En febrero de 1933, al lado de Gallegos, fue enviado a las islas Marías. En la estación de Teoloyucan debió ver cómo el capitán Ignacio Vázquez aplicaba a Gallegos la ley fuga. Relata una crónica de Ana Luisa Luna: <> (24).
Hasta aquí la página 5 de este relato y luego sigue en otra hoja:
“(…) su cargamento humano… las islas Marías…”
“A medida que el barco se alejaba de la costa, el movimiento se hacía más intenso debido a la fuerte presión de las corrientes marinas y por lo mismo el casco del viejo buque parecía cimbrarse peligrosamente al romper el embate del oleaje, dándome cuenta de que algunos compañeros bien pronto sucumbieron ante el mareo y yo resignándome ante semejante cuadro, me daba ánimo a mí mismo para no sucumbir ante el mareo, cuando de pronto un compañero sintió que se asfixiaba, rápidamente se dirigió hacia la ventana de la escotilla y no pudiendo aguantar más, se vio obligado devolver el estomago y volteándose hacia la bodega al interior, no tomó en cuenta que empezó a rociar con su vomito a cuanto individuo encontró a su paso y que
estuviera cerca de la escalera o acostados o sentados, los que recibieron una espléndida ración de vasca de aquel infeliz que no sabía qué hacer de pena y que debido al mareo empezó a recibir una lluvia de zapatos, platos de peltre, siseadas y sobre todo, recordatorios de familia”.
“Los que pudimos contemplar esta lluvia sin mojarnos, nos concretamos a reír ya que era algo tragicómico la cara que ponía el infeliz cuando le llegaban los accesos de vómito y sobre todo, al ver que todos trataban de limpiarse lo que les había tocado como parte.

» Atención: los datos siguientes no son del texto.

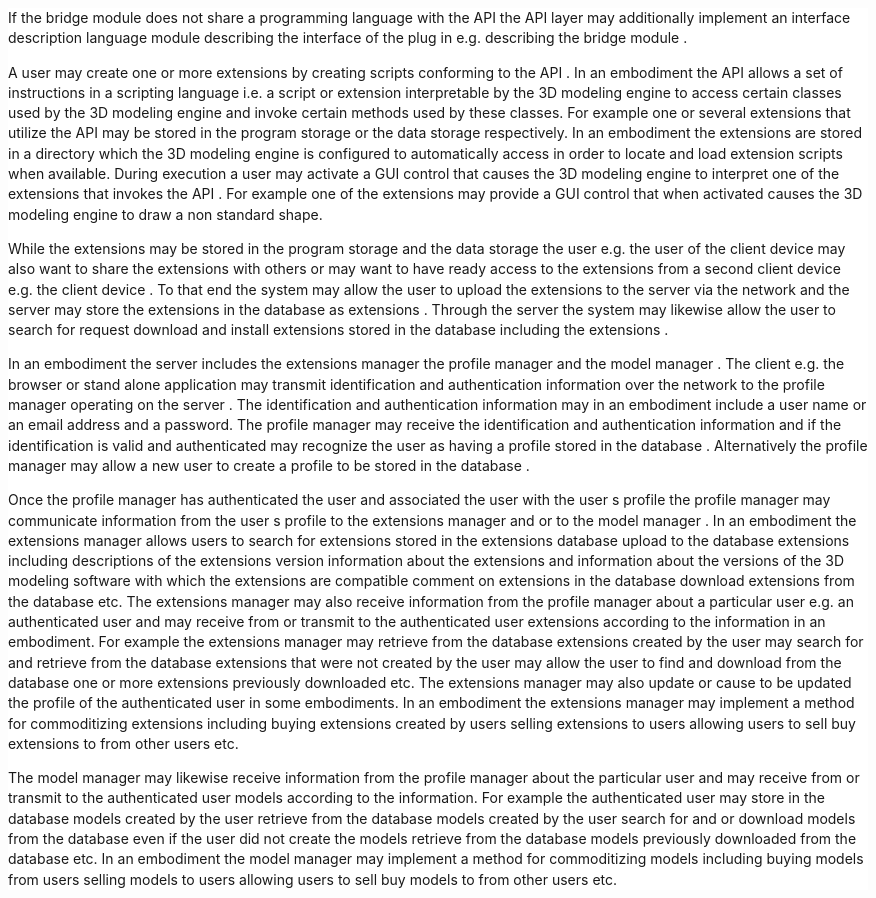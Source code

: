 If the bridge module does not share a programming language with the API the API layer may additionally implement an interface description language module describing the interface of the plug in e.g. describing the bridge module .

A user may create one or more extensions by creating scripts conforming to the API . In an embodiment the API allows a set of instructions in a scripting language i.e. a script or extension interpretable by the 3D modeling engine to access certain classes used by the 3D modeling engine and invoke certain methods used by these classes. For example one or several extensions that utilize the API may be stored in the program storage or the data storage respectively. In an embodiment the extensions are stored in a directory which the 3D modeling engine is configured to automatically access in order to locate and load extension scripts when available. During execution a user may activate a GUI control that causes the 3D modeling engine to interpret one of the extensions that invokes the API . For example one of the extensions may provide a GUI control that when activated causes the 3D modeling engine to draw a non standard shape.

While the extensions may be stored in the program storage and the data storage the user e.g. the user of the client device may also want to share the extensions with others or may want to have ready access to the extensions from a second client device e.g. the client device . To that end the system may allow the user to upload the extensions to the server via the network and the server may store the extensions in the database as extensions . Through the server the system may likewise allow the user to search for request download and install extensions stored in the database including the extensions .

In an embodiment the server includes the extensions manager the profile manager and the model manager . The client e.g. the browser or stand alone application may transmit identification and authentication information over the network to the profile manager operating on the server . The identification and authentication information may in an embodiment include a user name or an email address and a password. The profile manager may receive the identification and authentication information and if the identification is valid and authenticated may recognize the user as having a profile stored in the database . Alternatively the profile manager may allow a new user to create a profile to be stored in the database .

Once the profile manager has authenticated the user and associated the user with the user s profile the profile manager may communicate information from the user s profile to the extensions manager and or to the model manager . In an embodiment the extensions manager allows users to search for extensions stored in the extensions database upload to the database extensions including descriptions of the extensions version information about the extensions and information about the versions of the 3D modeling software with which the extensions are compatible comment on extensions in the database download extensions from the database etc. The extensions manager may also receive information from the profile manager about a particular user e.g. an authenticated user and may receive from or transmit to the authenticated user extensions according to the information in an embodiment. For example the extensions manager may retrieve from the database extensions created by the user may search for and retrieve from the database extensions that were not created by the user may allow the user to find and download from the database one or more extensions previously downloaded etc. The extensions manager may also update or cause to be updated the profile of the authenticated user in some embodiments. In an embodiment the extensions manager may implement a method for commoditizing extensions including buying extensions created by users selling extensions to users allowing users to sell buy extensions to from other users etc.

The model manager may likewise receive information from the profile manager about the particular user and may receive from or transmit to the authenticated user models according to the information. For example the authenticated user may store in the database models created by the user retrieve from the database models created by the user search for and or download models from the database even if the user did not create the models retrieve from the database models previously downloaded from the database etc. In an embodiment the model manager may implement a method for commoditizing models including buying models from users selling models to users allowing users to sell buy models to from other users etc.
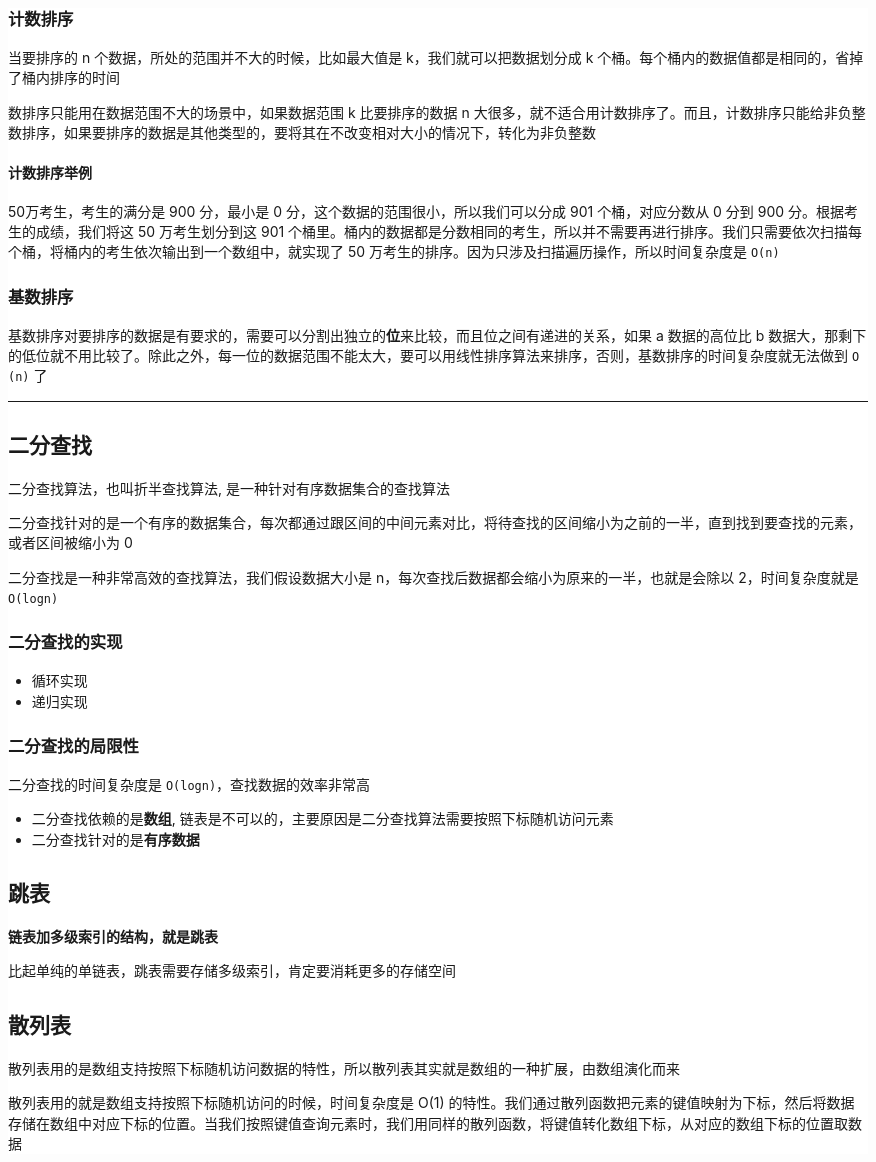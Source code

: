 
### 计数排序

当要排序的 n 个数据，所处的范围并不大的时候，比如最大值是 k，我们就可以把数据划分成 k 个桶。每个桶内的数据值都是相同的，省掉了桶内排序的时间

数排序只能用在数据范围不大的场景中，如果数据范围 k 比要排序的数据 n 大很多，就不适合用计数排序了。而且，计数排序只能给非负整数排序，如果要排序的数据是其他类型的，要将其在不改变相对大小的情况下，转化为非负整数

#### 计数排序举例

50万考生，考生的满分是 900 分，最小是 0 分，这个数据的范围很小，所以我们可以分成 901 个桶，对应分数从 0 分到 900 分。根据考生的成绩，我们将这 50 万考生划分到这 901 个桶里。桶内的数据都是分数相同的考生，所以并不需要再进行排序。我们只需要依次扫描每个桶，将桶内的考生依次输出到一个数组中，就实现了 50 万考生的排序。因为只涉及扫描遍历操作，所以时间复杂度是 `O(n)`


### 基数排序

基数排序对要排序的数据是有要求的，需要可以分割出独立的**位**来比较，而且位之间有递进的关系，如果 a 数据的高位比 b 数据大，那剩下的低位就不用比较了。除此之外，每一位的数据范围不能太大，要可以用线性排序算法来排序，否则，基数排序的时间复杂度就无法做到 `O(n)` 了

-------------------------------------------------

## 二分查找

二分查找算法，也叫折半查找算法, 是一种针对有序数据集合的查找算法

二分查找针对的是一个有序的数据集合，每次都通过跟区间的中间元素对比，将待查找的区间缩小为之前的一半，直到找到要查找的元素，或者区间被缩小为 0

二分查找是一种非常高效的查找算法，我们假设数据大小是 n，每次查找后数据都会缩小为原来的一半，也就是会除以 2，时间复杂度就是 `O(logn)`

### 二分查找的实现

- 循环实现
- 递归实现

### 二分查找的局限性

二分查找的时间复杂度是 `O(logn)`，查找数据的效率非常高

- 二分查找依赖的是**数组**, 链表是不可以的，主要原因是二分查找算法需要按照下标随机访问元素
- 二分查找针对的是**有序数据**


## 跳表

**链表加多级索引的结构，就是跳表**

比起单纯的单链表，跳表需要存储多级索引，肯定要消耗更多的存储空间


## 散列表

散列表用的是数组支持按照下标随机访问数据的特性，所以散列表其实就是数组的一种扩展，由数组演化而来

散列表用的就是数组支持按照下标随机访问的时候，时间复杂度是 O(1) 的特性。我们通过散列函数把元素的键值映射为下标，然后将数据存储在数组中对应下标的位置。当我们按照键值查询元素时，我们用同样的散列函数，将键值转化数组下标，从对应的数组下标的位置取数据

Yo ya había viajado bastante, pero nunca lo había hecho en calidad de polizón o marinero y nunca fustigado por el mareo, por lo tanto no había experimentado lo que realmente se siente”.
“Momentos después, a medida que el barco se alejaba más de la costa y el vaivén se hacía más intenso, empecé a sentir cierto malestar que no se puede evitar una vez que el estomago se revela en contra de ese movimiento, haciéndose lo bastante fuerte para no sucumbir”.
“No moviéndome y teniendo los ojos cerrados para no darme cuenta de aquel cuadro dantesco, ya que eso parecía al verse tantos cuerpos semidesnudos, otros tal como habían arribado a este valle de lágrimas, otros con el dolor reflejado en el semblante, cuando increíblemente escuché que alguien pronunciaba mi nombre, no haciendo caso a pesar de que me di cuenta de que alguien gritaba inquiriendo sobre Roberto Alexander. Por fin se acercó uno de los encuerados y dándome un puntapié en el zapato, me gritó diciéndome que me llamaba el capitán del barco, contestándole yo un tanto malhumorado, que si el capitán se sintiera como yo, no tendría alientos de andarme buscando, a lo que el encuerado me contestó que sería mejor que me levantara y acudiera al llamado del capitán”.